YOU ARE HERE: LAT HomeCollections

VENTURA COUNTY ROUNDUP / East County | Moorpark

Fee Increase OKd to Fund Police Station

September 22, 2000|TRACI ISAACS

Moorpark has moved a step closer to building its own sheriff's station at a cost of $6 million, by raising fees charged to developers.

Despite concerns raised by some about the need to spend the additional fees--estimated to be double the current average of $303--on affordable housing, the City Council voted 5 to 0 Wednesday to approve the fee hike.

The new developer fee takes effect in 60 days.

All residential and commercial buildings in Moorpark pay a police facilities fee. The fee has remained in place since the city's incorporation in 1984. The rates were reviewed and raised in 1995 in anticipation of opening the station by 2010.

Plans to hire more deputies and add more patrols will necessitate building a large, permanent station earlier than the city expected, said Mayor Pat Hunter, a Los Angeles County Sheriff's Department lieutenant.

The city contracts with the Ventura County Sheriff's Department for law enforcement services. About two dozen deputies and civilian workers are stationed at a 2,200-square-foot office in the old Moorpark Unified School District offices on Flory Avenue.

Councilman Chris Evans acknowledged that the city needs a police station but said low-cost housing should also remain a priority.

"I have a concern about who we're taking care of," he said. "Kids and schools are our assets, and we say, 'When you grow up, move to Oxnard.' "

No units for low-income residents have been built in the city in about 10 years, said Nancy Burns, a redevelopment analyst for Moorpark. Of the nearly 1,300 units in six developments planned and underway in the city, about 130 are low-income units, she said.

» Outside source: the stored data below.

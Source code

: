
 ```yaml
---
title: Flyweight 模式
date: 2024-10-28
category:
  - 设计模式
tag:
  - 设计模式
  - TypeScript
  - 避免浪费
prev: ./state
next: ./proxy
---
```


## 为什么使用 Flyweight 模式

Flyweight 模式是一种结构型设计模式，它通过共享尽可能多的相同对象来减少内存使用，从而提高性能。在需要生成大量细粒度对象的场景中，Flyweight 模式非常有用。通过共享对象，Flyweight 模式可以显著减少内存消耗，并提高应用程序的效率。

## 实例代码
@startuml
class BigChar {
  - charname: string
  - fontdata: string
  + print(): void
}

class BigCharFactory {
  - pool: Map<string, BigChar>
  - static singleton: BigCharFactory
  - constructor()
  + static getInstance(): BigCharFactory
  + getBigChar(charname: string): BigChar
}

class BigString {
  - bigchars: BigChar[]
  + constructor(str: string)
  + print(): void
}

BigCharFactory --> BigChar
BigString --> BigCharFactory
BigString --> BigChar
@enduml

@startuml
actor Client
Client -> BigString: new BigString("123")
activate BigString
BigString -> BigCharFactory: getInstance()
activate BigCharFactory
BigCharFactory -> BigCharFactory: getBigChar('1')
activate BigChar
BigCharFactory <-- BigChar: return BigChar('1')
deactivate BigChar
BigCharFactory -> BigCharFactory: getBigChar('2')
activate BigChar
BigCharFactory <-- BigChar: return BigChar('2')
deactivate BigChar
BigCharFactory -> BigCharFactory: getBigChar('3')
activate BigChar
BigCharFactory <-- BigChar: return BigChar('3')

To answer concerns about the amount spent on housing for Moorpark's low-income residents, Councilwoman Debbie Rogers suggested lifting the police facility fee on affordable housing units.

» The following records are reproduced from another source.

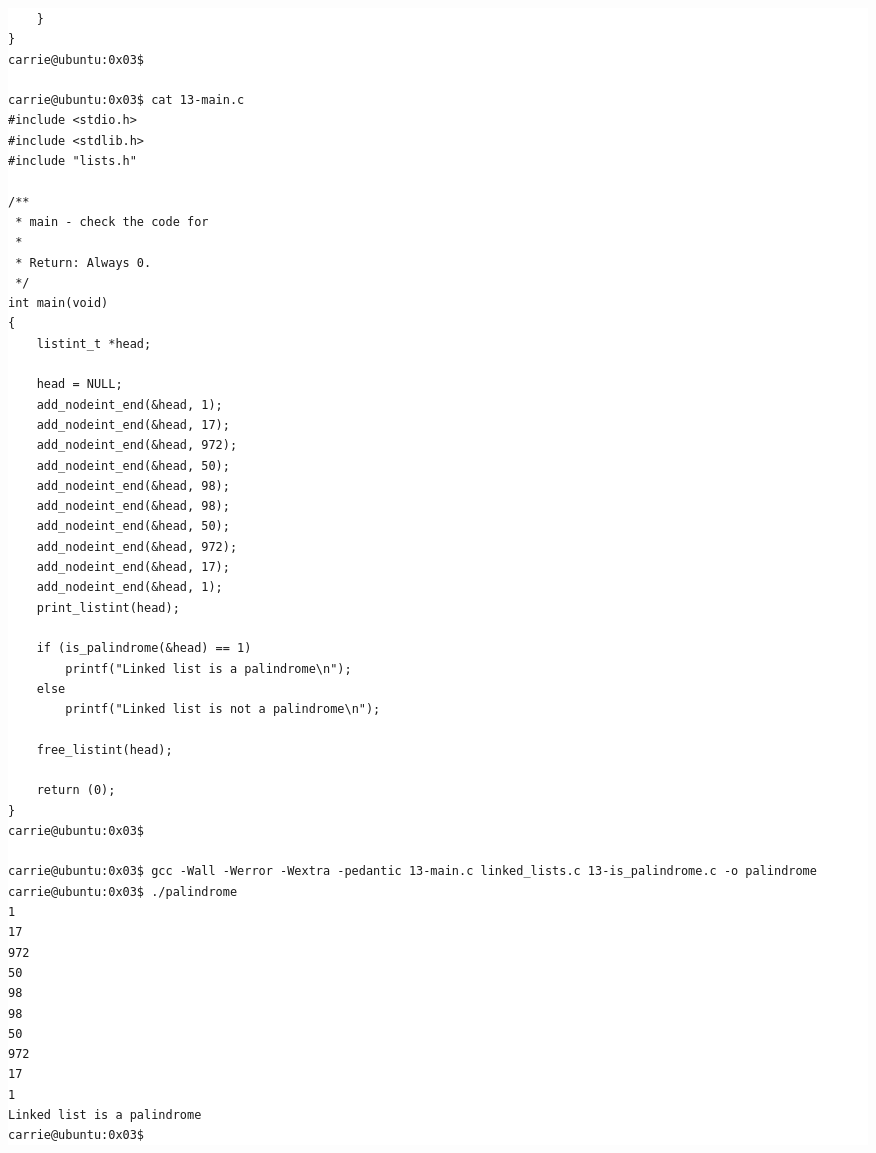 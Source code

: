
   ```
      }
  }
  carrie@ubuntu:0x03$
  
  carrie@ubuntu:0x03$ cat 13-main.c
  #include <stdio.h>
  #include <stdlib.h>
  #include "lists.h"
  
  /**
   * main - check the code for
   *
   * Return: Always 0.
   */
  int main(void)
  {
      listint_t *head;
  
      head = NULL;
      add_nodeint_end(&head, 1);
      add_nodeint_end(&head, 17);
      add_nodeint_end(&head, 972);
      add_nodeint_end(&head, 50);
      add_nodeint_end(&head, 98);
      add_nodeint_end(&head, 98);
      add_nodeint_end(&head, 50);
      add_nodeint_end(&head, 972);
      add_nodeint_end(&head, 17);
      add_nodeint_end(&head, 1);
      print_listint(head);
  
      if (is_palindrome(&head) == 1)
          printf("Linked list is a palindrome\n");
      else
          printf("Linked list is not a palindrome\n");
  
      free_listint(head);
  
      return (0);
  }
  carrie@ubuntu:0x03$
  
  carrie@ubuntu:0x03$ gcc -Wall -Werror -Wextra -pedantic 13-main.c linked_lists.c 13-is_palindrome.c -o palindrome
  carrie@ubuntu:0x03$ ./palindrome
  1
  17
  972
  50
  98
  98
  50
  972
  17
  1
  Linked list is a palindrome
  carrie@ubuntu:0x03$
  ```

City Manager Steve Kueny balked at that plan and warned the council that every fee dollar waived would mean less money in city accounts.

"There's an unfortunate need to increase [the fee] to maintain the balance of five years ago," Kueny said.

Based on growth projections, the fee increase should create a $3.7-million balance in the city's police facility account by the end of 2010, said Dana Shigley, Moorpark's administrative services director.